На первый взгляд, он находит опору в прошлом, в традиции романтизма, в старинных гравюрах, в прочих антикварно-материальных свидетельствах былого. Иногда действительно такое ощущение в его стихах доминирует. Но чаще оно бывает обманчивым, поверхностным. Вот, к примеру, небольшое стихотворение:
Деревья, паруса и облака,
Цветы и радуги, моря и птицы —
Все это веселит твой взор, пока
Устало не опустятся ресницы.
Но пестрая завеса упадет,
И, только петь и вспоминать умея,
Душа опустошенная пойдет
По следу безутешного Орфея.
Иль будет навсегда осуждена,
Как пленница, Зюлейка иль Зарема,
Вздыхать у потаенного окна
В благоуханной роскоши гарема.
Как пышны эти восточные имена, воспринятые через стилизованный под старую книжную иллюстрацию (в другом стихотворении будет сказано: «Галактионов / Такой Зарему нам нарисовал») романтизм, что истинный смысл стихотворения оказывается ими абсолютно закрыт. Последняя строфа этот смысл окончательно отодвигает, наполняя стихотворение «благоуханной роскошью». Но ведь первые две строфы развивают внутренний сюжет стихотворения совсем по другому пути, и две завершающие строки второй из них вполне могли бы вписаться, скажем, в сборник Вл. Ходасевича «Путем зерна», для которого тема Орфея очень важна. Иванов берет высокую трагическую ноту, но затем рассчитанно переходит в другой регистр, пытается занавесить страшный разлом, трагические предчувствия ковром «вымысла восточного поэта», отвратить взор читателя от них. Но все равно «в глубине, на самом дне сознанья» остается ощущение трагедийности существования поэта, и без нее невозможно понять и верно оценить дальнейшее развитие поэзии Иванова[234] .
«Сады» практически досказали то, на что был способен Иванов «акмеистического» периода.

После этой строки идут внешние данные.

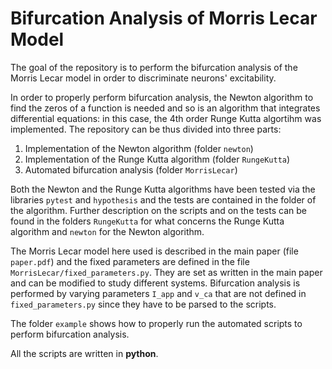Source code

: # Bifurcation Analysis of Morris Lecar Model

The goal of the repository is to perform the bifurcation analysis of the Morris Lecar model in order to discriminate neurons' excitability. 

In order to properly perform bifurcation analysis, the Newton algorithm to find the zeros of a function is needed and so is an algorithm that integrates differential equations: in this case, the 4th order Runge Kutta algortihm was implemented. 
The repository can be thus divided into three parts:
1) Implementation of the Newton algorithm (folder `newton`)
2) Implementation of the Runge Kutta algorithm (folder `RungeKutta`)
3) Automated bifurcation analysis (folder `MorrisLecar`)

Both the Newton and the Runge Kutta algorithms have been tested via the libraries `pytest` and `hypothesis` and the tests are contained in the folder of the algorithm. Further description on the scripts and on the tests can be found in the folders `RungeKutta` for what concerns the Runge Kutta algorithm and `newton` for the Newton algorithm.

The Morris Lecar model here used is described in the main paper (file `paper.pdf`) and the fixed parameters are defined in the file `MorrisLecar/fixed_parameters.py`. They are set as written in the main paper and can be modified to study different systems. Bifurcation analysis is performed by varying parameters `I_app` and `v_ca` that are not defined in `fixed_parameters.py` since they have to be parsed to the scripts. 

The folder `example` shows how to properly run the automated scripts to perform bifurcation analysis. 

All the scripts are written in **python**.
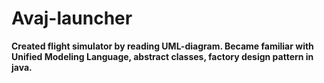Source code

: # Avaj-launcher

__Created flight simulator by reading UML-diagram. Became familiar with Unified Modeling Language, abstract classes, factory design pattern in java.__
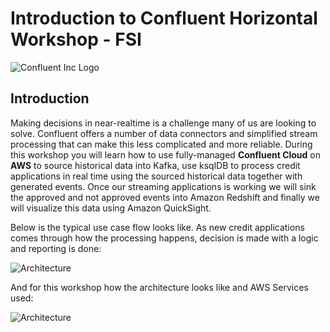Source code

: # Introduction to Confluent Horizontal Workshop - FSI

![Confluent Inc Logo](https://github.com/aws-samples/aws-modernization-with-confluent/blob/main/static/images/intro/Confluent-logo.png)
## Introduction

Making decisions in near-realtime is a challenge many of us are looking to solve.  Confluent offers a number of data connectors and simplified stream processing that can make this less complicated and more reliable.  During this workshop you will learn how to use fully-managed **Confluent Cloud** on **AWS** to source historical data into Kafka, use ksqlDB to process credit applications in real time using the sourced historical data together with generated events.  Once our streaming applications is working we will sink the approved and not approved events into Amazon Redshift and finally we will visualize this data using Amazon QuickSight.

Below is the typical use case flow looks like. As new credit applications comes through how the processing happens, decision is made with a logic and reporting is done:

![Architecture](https://github.com/aws-samples/aws-modernization-with-confluent/blob/main/static/images/intro/GenericFlow.png)

And for this workshop how the architecture looks like and AWS Services used:

![Architecture](https://github.com/aws-samples/aws-modernization-with-confluent/blob/main/static/images/intro/Arch.png)


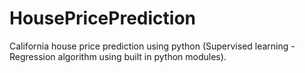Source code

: # HousePricePrediction
California house price prediction using python (Supervised learning -Regression algorithm using built in python modules).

Слово это поставлено в кавычки вынужденно, так как в начале двадцатых годов акмеизм уже эволюционировал столь значительно, что в нем почти ничего не осталось от акмеизма десятых. Новый «Цех поэтов», где Иванов играл значительную роль, был детищем одного лишь Гумилева, объединившим вокруг себя в основном литературную молодежь. Восторженно приветствовавшиеся там стихи далеко не всегда стояли на уровне даже средней поэзии, и гнев Блока, обрушившегося на «Цех» в статье «Без божества, без вдохновенья»[235], был небезосновательным[236]. Переводы Иванова как им самим, так и читателями не воспринимались как сколько-нибудь серьезное занятие. Точных, хотя сжатых и холодноватых характеристик других поэтов было слишком мало, чтобы заработать репутацию известного критика. Литературная неопределенность оказалась довершенной двумя событиями личной жизни Иванова — трагической гибелью Гумилева и любовью к Ирине Одоевцевой. И творчество, и жизнь оказались на переломе, в результате которого Иванов и Одоевцева оказались за пределами родины — сначала в Берлине (а Одоевцева еще и в Риге, у отца), а затем и в Париже.